**Data to use**
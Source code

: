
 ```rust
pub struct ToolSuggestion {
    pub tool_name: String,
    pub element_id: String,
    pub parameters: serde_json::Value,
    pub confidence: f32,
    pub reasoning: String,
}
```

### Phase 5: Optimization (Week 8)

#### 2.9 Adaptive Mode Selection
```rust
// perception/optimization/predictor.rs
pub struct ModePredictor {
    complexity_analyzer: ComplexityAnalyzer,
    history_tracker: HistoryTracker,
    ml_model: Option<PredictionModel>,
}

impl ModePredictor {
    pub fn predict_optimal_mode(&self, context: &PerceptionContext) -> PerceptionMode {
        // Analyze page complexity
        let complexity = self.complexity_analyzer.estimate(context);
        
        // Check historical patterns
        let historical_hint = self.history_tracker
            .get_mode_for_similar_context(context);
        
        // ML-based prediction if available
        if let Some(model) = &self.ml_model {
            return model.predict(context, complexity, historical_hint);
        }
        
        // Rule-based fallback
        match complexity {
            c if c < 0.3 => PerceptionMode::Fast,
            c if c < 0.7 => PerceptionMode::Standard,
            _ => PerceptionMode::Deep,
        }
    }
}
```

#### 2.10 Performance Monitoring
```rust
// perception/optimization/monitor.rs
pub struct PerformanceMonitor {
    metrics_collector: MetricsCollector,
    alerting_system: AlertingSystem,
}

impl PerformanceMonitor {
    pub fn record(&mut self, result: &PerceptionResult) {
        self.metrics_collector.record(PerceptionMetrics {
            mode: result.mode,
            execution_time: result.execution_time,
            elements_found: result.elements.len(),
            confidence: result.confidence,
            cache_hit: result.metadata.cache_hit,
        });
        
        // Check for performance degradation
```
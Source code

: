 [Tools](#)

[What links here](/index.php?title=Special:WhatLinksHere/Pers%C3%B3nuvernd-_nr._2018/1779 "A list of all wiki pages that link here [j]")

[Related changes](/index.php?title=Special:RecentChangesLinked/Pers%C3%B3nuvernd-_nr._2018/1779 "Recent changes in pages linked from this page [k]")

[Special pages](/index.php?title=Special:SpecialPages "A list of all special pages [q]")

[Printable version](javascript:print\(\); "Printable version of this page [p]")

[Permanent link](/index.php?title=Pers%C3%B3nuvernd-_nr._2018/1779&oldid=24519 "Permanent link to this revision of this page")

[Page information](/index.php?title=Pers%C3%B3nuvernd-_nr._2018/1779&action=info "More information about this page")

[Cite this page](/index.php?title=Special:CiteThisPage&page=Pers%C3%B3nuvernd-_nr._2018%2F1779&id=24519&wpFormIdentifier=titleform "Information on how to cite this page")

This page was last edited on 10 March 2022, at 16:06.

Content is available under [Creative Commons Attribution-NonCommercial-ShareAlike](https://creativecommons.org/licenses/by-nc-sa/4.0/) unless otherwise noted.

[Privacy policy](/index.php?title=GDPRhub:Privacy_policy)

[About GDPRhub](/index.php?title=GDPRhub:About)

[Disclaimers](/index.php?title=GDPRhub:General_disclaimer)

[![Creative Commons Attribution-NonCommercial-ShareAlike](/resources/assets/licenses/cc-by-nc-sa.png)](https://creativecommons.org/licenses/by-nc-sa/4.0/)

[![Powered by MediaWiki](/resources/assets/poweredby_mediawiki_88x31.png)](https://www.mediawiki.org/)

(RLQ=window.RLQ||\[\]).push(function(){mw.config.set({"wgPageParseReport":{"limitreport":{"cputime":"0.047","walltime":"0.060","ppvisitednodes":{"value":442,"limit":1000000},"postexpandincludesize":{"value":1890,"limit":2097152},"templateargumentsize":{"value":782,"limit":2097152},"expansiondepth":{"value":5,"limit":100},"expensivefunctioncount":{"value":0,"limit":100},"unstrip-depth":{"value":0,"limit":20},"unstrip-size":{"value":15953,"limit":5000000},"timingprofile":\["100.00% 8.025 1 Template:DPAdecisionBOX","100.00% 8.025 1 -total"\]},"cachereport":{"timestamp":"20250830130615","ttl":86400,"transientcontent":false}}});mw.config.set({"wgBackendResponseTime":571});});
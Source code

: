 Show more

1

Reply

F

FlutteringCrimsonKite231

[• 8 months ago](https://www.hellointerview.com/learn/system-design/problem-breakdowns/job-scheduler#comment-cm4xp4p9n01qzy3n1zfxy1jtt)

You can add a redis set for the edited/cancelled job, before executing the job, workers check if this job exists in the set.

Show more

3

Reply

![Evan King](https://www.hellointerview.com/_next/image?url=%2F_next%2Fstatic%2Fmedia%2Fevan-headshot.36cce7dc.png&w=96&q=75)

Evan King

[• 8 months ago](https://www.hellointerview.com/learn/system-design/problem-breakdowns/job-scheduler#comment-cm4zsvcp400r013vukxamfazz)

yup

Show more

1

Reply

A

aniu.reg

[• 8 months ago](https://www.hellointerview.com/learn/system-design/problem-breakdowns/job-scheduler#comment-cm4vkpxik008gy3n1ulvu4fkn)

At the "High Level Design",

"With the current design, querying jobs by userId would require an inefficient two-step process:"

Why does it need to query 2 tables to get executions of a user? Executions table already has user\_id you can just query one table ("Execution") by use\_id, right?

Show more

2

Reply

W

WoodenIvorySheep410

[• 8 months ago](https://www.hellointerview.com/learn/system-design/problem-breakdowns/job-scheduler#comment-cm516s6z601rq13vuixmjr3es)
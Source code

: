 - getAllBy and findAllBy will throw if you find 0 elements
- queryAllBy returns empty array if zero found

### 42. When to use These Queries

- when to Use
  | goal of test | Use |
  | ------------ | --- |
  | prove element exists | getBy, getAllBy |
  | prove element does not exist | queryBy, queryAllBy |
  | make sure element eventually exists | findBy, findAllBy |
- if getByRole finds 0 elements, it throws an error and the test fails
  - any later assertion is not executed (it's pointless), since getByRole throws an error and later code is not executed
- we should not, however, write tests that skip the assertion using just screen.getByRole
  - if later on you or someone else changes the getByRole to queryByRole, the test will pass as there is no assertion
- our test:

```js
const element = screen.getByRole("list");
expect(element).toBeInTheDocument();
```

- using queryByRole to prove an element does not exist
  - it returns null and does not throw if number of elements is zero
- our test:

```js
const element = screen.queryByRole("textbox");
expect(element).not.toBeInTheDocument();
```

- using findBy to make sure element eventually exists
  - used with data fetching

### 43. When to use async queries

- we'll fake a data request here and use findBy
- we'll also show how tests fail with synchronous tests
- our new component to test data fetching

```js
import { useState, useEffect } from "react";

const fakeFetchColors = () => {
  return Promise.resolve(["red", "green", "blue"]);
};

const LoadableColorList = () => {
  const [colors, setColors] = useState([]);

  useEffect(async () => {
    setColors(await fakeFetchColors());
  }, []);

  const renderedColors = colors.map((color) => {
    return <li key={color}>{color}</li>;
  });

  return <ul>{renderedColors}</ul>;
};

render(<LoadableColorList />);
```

**Problem statement**
Pull every line containing "Evan" from the material above.

**Task result**
![Evan King](https://www.hellointerview.com/_next/image?url=%2F_next%2Fstatic%2Fmedia%2Fevan-headshot.36cce7dc.png&w=96&q=75)
Evan King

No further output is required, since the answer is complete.